Sağlık Kültür ve Spor Daire Başkanlığı Konferans Salonunda gerçekleştirilen etkinliğe KMÜ Rektörü Prof. Dr. Sabri Gökmen, Rektör Yardımcısı Prof. Dr. Osman Çevik, İl Müftüsü Nuri Değirmenci, üniversite personeli, öğrenciler ve vatandaşlar katıldı.
“Aşk, rahmet, hikmet, sevgi ve şefkat peygamberi”
Saygı duruşu ve İstiklal Marşının okunmasıyla başlayan program, Karaman İl Müftülüğü Murakıbı Mustafa Dökmen’in Kuran-ı Kerim tilavetiyle devam etti. Ardından KMÜ Kültür Ahlak ve Medeniyet Öğrenci Topluluğu Başkanı Mehmet Furgan Çörten açılış konuşması yaparak “Bizler aynı Yaradan’ın kulları, aynı Peygamberin ümmeti, aynı vatanın evlatlarıyız. Tüm inananlar kardeştir. Gelin bir olalım, iri olalım, diri olalım, kardeş olalım.” dedi.
Topluluk Başkanı Çörten, düzenledikleri programın okyanustaki damla misali kalplerde uyanış ve dirilişe vesile olmasını dileyerek konuşmasına şu sözlerle son verdi: “Yunus Emre’nin dilindeki aşk peygamberine, Mevlana’nın dilindeki rahmet peygamberine, Hoca Ahmet Yesevi’nin dilindeki hikmet peygamberine, Hacı Bektaş Veli’nin dilindeki sevgi ve şefkat peygamberine selam olsun.” 
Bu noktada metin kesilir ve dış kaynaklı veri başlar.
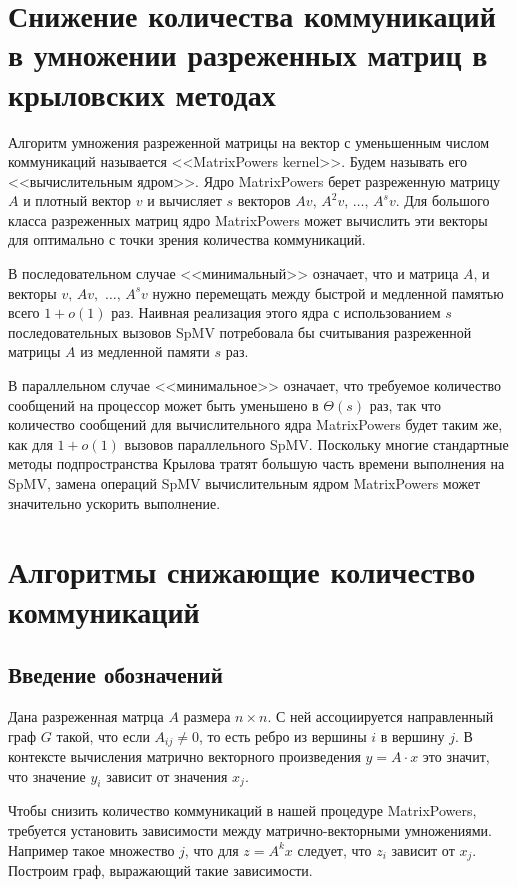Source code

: \documentclass[a4paper,12pt]{report}
\begin{document}
    \chapter{ Снижение количества коммуникаций в умножении разреженных матриц в крыловских методах}
    Алгоритм умножения разреженной матрицы на вектор с уменьшенным числом коммуникаций называется <<MatrixPowers kernel>>. Будем называть его <<вычислительным ядром>>. Ядро MatrixPowers берет разреженную матрицу $A$ и плотный вектор $v$ и вычисляет $s$ векторов $Av,\, A^2v,\, \ldots,\, A^s v$. Для большого класса разреженных матриц ядро MatrixPowers может вычислить эти векторы для оптимально с точки зрения количества коммуникаций.
    
    В последовательном случае <<минимальный>> означает, что и матрица $A$, и векторы $v,\, Av,$ $\ldots,\, A^sv$ нужно перемещать между быстрой и медленной памятью всего $1 + o(1)$ раз. Наивная реализация этого ядра с использованием $s$ последовательных вызовов SpMV потребовала бы считывания разреженной матрицы $A$ из медленной памяти $s$ раз. 
    
    В параллельном случае <<минимальное>> означает, что требуемое количество сообщений на процессор может быть уменьшено в $\Theta(s)$ раз, так что количество сообщений для вычислительного ядра MatrixPowers будет таким же, как для $1 + o(1)$ вызовов параллельного SpMV. Поскольку многие стандартные методы подпространства Крылова тратят большую часть времени выполнения на SpMV, замена операций SpMV вычислительным ядром MatrixPowers может значительно ускорить выполнение.

    \chapter{ Алгоритмы снижающие количество коммуникаций }

    \section{ Введение обозначений }

    Дана разреженная матрца $A$ размера $n \times n$. С ней ассоциируется направленный граф $G$ такой, что если $A_{ij} \ne 0$, то есть ребро из вершины $i$ в вершину $j$. В контексте вычисления матрично векторного произведения $y = A \cdot x$ это значит, что значение $y_i$ зависит от значения $x_j$.

    Чтобы снизить количество коммуникаций в нашей процедуре MatrixPowers, требуется установить зависимости между матрично-векторными умножениями. Например такое множество $j$, что для $z = A^k x$ следует, что $z_i$ зависит от $x_j$. Построим граф, выражающий такие зависимости.
\end{document}
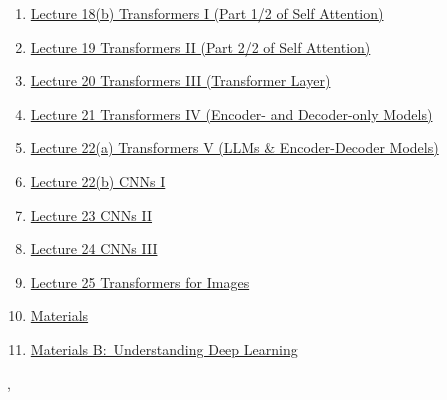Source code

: \documentclass[11pt]{article}
\renewcommand{\today}{\shortmonthname[\the\month] \the \day,  \the\year}
\begin{document}
\begin{enumerate}
	\item  \href{https://mp.weixin.qq.com/s/IL_RXcSkDg1NWt92txY26A}{Lecture 18(b) Transformers I (Part 1/2 of Self Attention) } %
	\item  \href{https://mp.weixin.qq.com/s/JX6kXGq6HsAkWJb6qMG1vA}{Lecture 19 Transformers II (Part 2/2 of Self Attention)} %
	\item  \href{https://mp.weixin.qq.com/s/ugOI3plvRLfqYV1qD1fLGA}{Lecture 20 Transformers III (Transformer Layer)} %
	\item  \href{https://mp.weixin.qq.com/s/bB--SdGdnGyNJGpd07T43g}{Lecture 21 Transformers IV (Encoder- and Decoder-only Models)} %
	\item  \href{https://mp.weixin.qq.com/s/JkcRNZG2m5YRAUfp-PMvNw}{Lecture 22(a) Transformers V (LLMs \& Encoder-Decoder Models)} %
	\item  \href{https://mp.weixin.qq.com/s/POMxBTDuDojnSeA5vjyE-g}{Lecture 22(b) CNNs I} %
	\item  \href{https://mp.weixin.qq.com/s/M1JlJad9qMe-V5fniMFycQ}{Lecture 23 CNNs II} %
	\item  \href{https://mp.weixin.qq.com/s/ndRWzUxRExv3KMM7iv_AiA}{Lecture 24 CNNs III } %
	\item  \href{https://mp.weixin.qq.com/s/PFB69wkqiRxmmlwH24zfSg}{Lecture 25 Transformers for Images} %
	\item  \href{https://pan.baidu.com/s/1HrvGk0WojnH97G5atBiZXQ?pwd=1121}{Materials}
	\item  \href{https://udlbook.github.io/udlbook/}{Materials B:\ Understanding Deep Learning}
\end{enumerate}


%
\begin{flushright}
	\tiny \today 
\end{flushright}
\end{document}
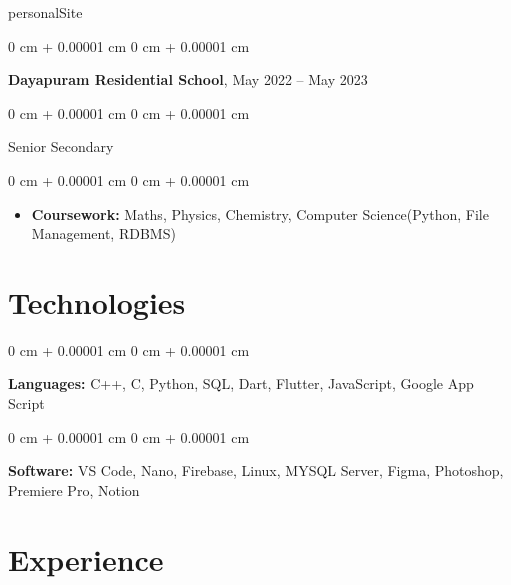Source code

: personalSite\documentclass[10pt, letterpaper]{article}
\newenvironment{highlights}{
    \begin{itemize}[
        topsep=0.10 cm,
        parsep=0.10 cm,
        partopsep=0pt,
        itemsep=0pt,
        leftmargin=0 cm + 10pt
    ]
}{
    \end{itemize}
} %
\newenvironment{onecolentry}{
    \begin{adjustwidth}{
        0 cm + 0.00001 cm
    }{
        0 cm + 0.00001 cm
    }
}{
    \end{adjustwidth}
} %
\newenvironment{twocolentry}[2][]{
    \onecolentry
    \def\secondColumn{#2}
    \setcolumnwidth{\fill, 4.5 cm}
    \begin{paracol}{2}
}{
    \switchcolumn \raggedleft \secondColumn
    \end{paracol}
    \endonecolentry
} %
\begin{document}
        
\vspace{0.2 cm}


                \begin{twocolentry}{
            May 2022 – May 2023
        }
        
            \textbf{Dayapuram Residential School}, \end{twocolentry}
            \begin{onecolentry}
                Senior Secondary
            \end{onecolentry}

        \vspace{0.10 cm}
        \begin{onecolentry}
            \begin{highlights}
                \item \textbf{Coursework:} Maths, Physics, Chemistry, Computer Science(Python, File Management, RDBMS)
            \end{highlights}
        \end{onecolentry}


 \section{Technologies}



        
        \begin{onecolentry}
            \textbf{Languages:} C++, C, Python, SQL, Dart, Flutter, JavaScript, Google App Script
        \end{onecolentry}


        
        \vspace{0.2 cm}

        \begin{onecolentry}
            \textbf{Software:} VS Code, Nano, Firebase, Linux, MYSQL Server, Figma, Photoshop, Premiere Pro, Notion
        \end{onecolentry}
        
    
    \section{Experience}
\end{document}
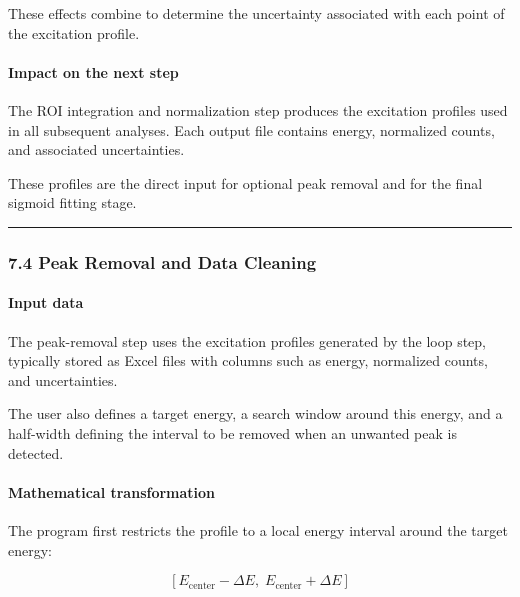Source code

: These effects combine to determine the uncertainty associated with each
point of the excitation profile.

\hypertarget{impact-on-the-next-step-2}{%
\paragraph{Impact on the next step}\label{impact-on-the-next-step-2}}

The ROI integration and normalization step produces the excitation
profiles used in all subsequent analyses. Each output file contains
energy, normalized counts, and associated uncertainties.

These profiles are the direct input for optional peak removal and for
the final sigmoid fitting stage.

\begin{center}\rule{0.5\linewidth}{0.5pt}\end{center}

\hypertarget{peak-removal-and-data-cleaning}{%
\subsubsection{7.4 Peak Removal and Data
Cleaning}\label{peak-removal-and-data-cleaning}}

\hypertarget{input-data-3}{%
\paragraph{Input data}\label{input-data-3}}

The peak-removal step uses the excitation profiles generated by the loop
step, typically stored as Excel files with columns such as energy,
normalized counts, and uncertainties.

The user also defines a target energy, a search window around this
energy, and a half-width defining the interval to be removed when an
unwanted peak is detected.

\hypertarget{mathematical-transformation-3}{%
\paragraph{Mathematical
transformation}\label{mathematical-transformation-3}}

The program first restricts the profile to a local energy interval
around the target energy:

\[
[E_{\mathrm{center}} - \Delta E,\; E_{\mathrm{center}} + \Delta E]
\]

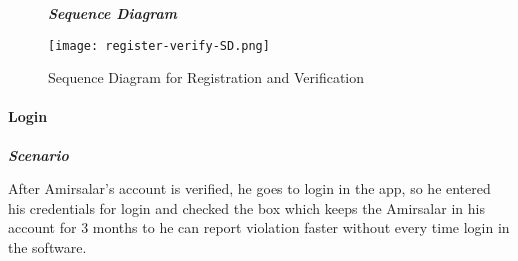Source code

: \begin{figure}[H]
\begin{flushleft}\emph{\textbf{Sequence Diagram}}\end{flushleft}
\caption{Sequence Diagram for Registration and Verification}
\label{fig:register-verify-SD}
\centering
\texttt{[image: register-verify-SD.png]}
\end{figure}

\paragraph{Login}
\hfill \break

\begin{flushleft}\emph{\textbf{Scenario}}\end{flushleft}

After Amirsalar's account is verified, he goes to login in the app, so he entered his credentials for login and checked the box which keeps the Amirsalar in his account for 3 months to he can report violation faster without every time login in the software.



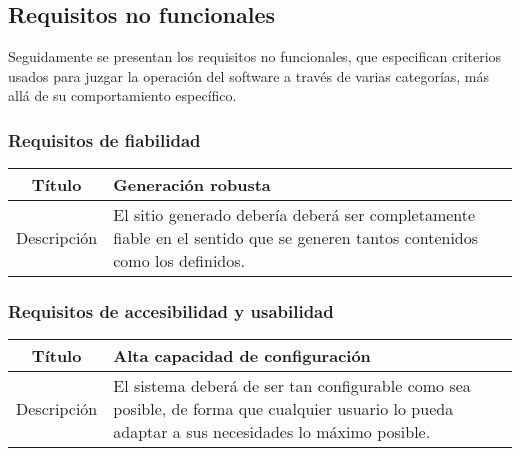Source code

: \subsection{Requisitos no funcionales}

Seguidamente se presentan los requisitos no funcionales, que especifican criterios
usados para juzgar la operación del software a través de varias categorías, más
allá de su comportamiento específico.

\subsubsection{Requisitos de fiabilidad}

\begin{center}

    \begin{tabularx}{\textwidth}{|c|X|}
        \hline
        Título & Generación robusta\\

        \hline

        Descripción & El sitio generado debería deberá ser completamente fiable
        en el sentido que se generen tantos contenidos como los definidos.\\

        \hline
    \end{tabularx}
\end{center}

\subsubsection{Requisitos de accesibilidad y usabilidad}

\begin{center}

    \begin{tabularx}{\textwidth}{|c|X|}
        \hline
        Título & Alta capacidad de configuración\\

        \hline

        Descripción & El sistema deberá de ser tan configurable como sea
        posible, de forma que cualquier usuario lo pueda adaptar a sus
        necesidades lo máximo posible.\\

        \hline
    \end{tabularx}
\end{center}

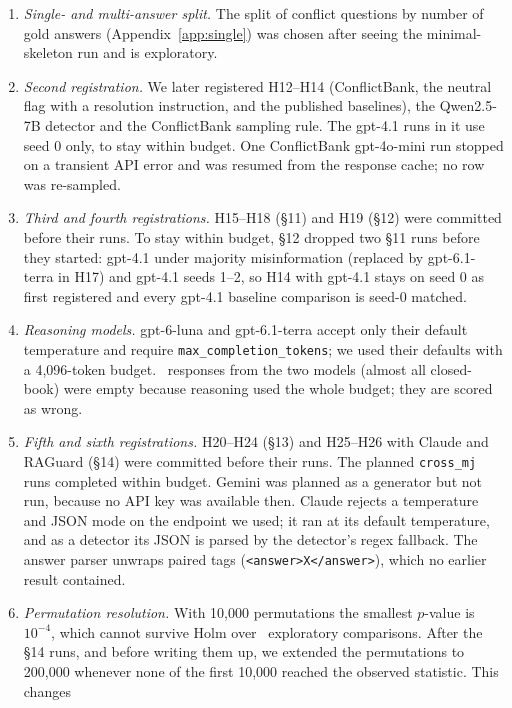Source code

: \begin{enumerate}[leftmargin=*,itemsep=1pt,topsep=2pt]
throughout (Section~\ref{sec:setup}), which makes some exploratory differences that were bold in earlier drafts
non-significant.
\item \emph{Single- and multi-answer split.} The split of conflict questions by number of gold answers
(Appendix~\ref{app:single}) was chosen after seeing the minimal-skeleton run and is exploratory.
\item \emph{Second registration.} We later registered H12--H14 (ConflictBank, the neutral flag with a
resolution instruction, and the published baselines), the Qwen2.5-7B detector and the ConflictBank sampling rule.
The gpt-4.1 runs in it use seed 0 only, to stay within budget. One ConflictBank gpt-4o-mini run stopped on a
transient API error and was resumed from the response cache; no row was re-sampled.
\item \emph{Third and fourth registrations.} H15--H18 (\S11) and H19 (\S12) were committed before their runs. To stay
within budget, \S12 dropped two \S11 runs before they started: gpt-4.1 under majority misinformation (replaced by
gpt-6.1-terra in H17) and gpt-4.1 seeds 1--2, so H14 with gpt-4.1 stays on seed 0 as first registered and every
gpt-4.1 baseline comparison is seed-0 matched.
\item \emph{Reasoning models.} gpt-6-luna and gpt-6.1-terra accept only their default temperature and require
\texttt{max\_completion\_tokens}; we used their defaults with a 4,096-token budget. \Nempty\ responses from the
two models (almost all closed-book) were empty because reasoning used the whole budget; they are scored as wrong.
\item \emph{Fifth and sixth registrations.} H20--H24 (\S13) and H25--H26 with Claude and RAGuard (\S14) were
committed before their runs. The planned \texttt{cross\_mj} runs completed within budget. Gemini was planned
as a generator but not run, because no API key was available then. Claude rejects a temperature and JSON mode on the endpoint we used; it
ran at its default temperature, and as a detector its JSON is parsed by the detector's regex fallback. The answer
parser unwraps paired tags (\texttt{<answer>X</answer>}), which no earlier result contained.
\item \emph{Permutation resolution.} With 10,000 permutations the smallest $p$-value is $10^{-4}$, which cannot
survive Holm over \nExploratory\ exploratory comparisons. After the \S14 runs, and before writing them up, we
extended the permutations to 200,000 whenever none of the first 10,000 reached the observed statistic. This changes

\end{enumerate}
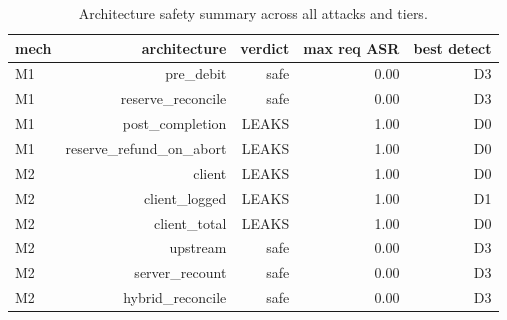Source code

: \begin{table}[t]
\centering
\small
\caption{Architecture safety summary across all attacks and tiers.}
\label{tab:defense}
\begin{tabular}{lrrrr}
\toprule
mech & architecture & verdict & max req ASR & best detect \\
\midrule
M1 & pre\_debit & safe & 0.00 & D3 \\
M1 & reserve\_reconcile & safe & 0.00 & D3 \\
M1 & post\_completion & LEAKS & 1.00 & D0 \\
M1 & reserve\_refund\_on\_abort & LEAKS & 1.00 & D0 \\
M2 & client & LEAKS & 1.00 & D0 \\
M2 & client\_logged & LEAKS & 1.00 & D1 \\
M2 & client\_total & LEAKS & 1.00 & D0 \\
M2 & upstream & safe & 0.00 & D3 \\
M2 & server\_recount & safe & 0.00 & D3 \\
M2 & hybrid\_reconcile & safe & 0.00 & D3 \\
\bottomrule
\end{tabular}
\end{table}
Programda açılış konuşmasının ardından İl Müftüsü Nuri Değirmenci tarafından “Gelin Birlik Olalım” konulu konferans gerçekleştirildi. Değirmenci, Diyanet İşleri Başkanlığının her yıl Kutlu Doğum Haftasına yönelik bir tema belirlediğini, bu yıl da ‘tevhid ve birlik’ konusunu seçtiğini dile getirerek “Din, iki ana ögeden ibarettir; bunların birisi tevhid, diğeri de risalettir. Tevhid, Allah’ı birlemedir; O’nun zatta, sıfatta ve fiilde tek olduğuna inanmaktır. Kuran’da kendini bize tanıtan Allah’a nasıl ibadet edeceğimizi ise risaletten öğreniriz.” dedi. 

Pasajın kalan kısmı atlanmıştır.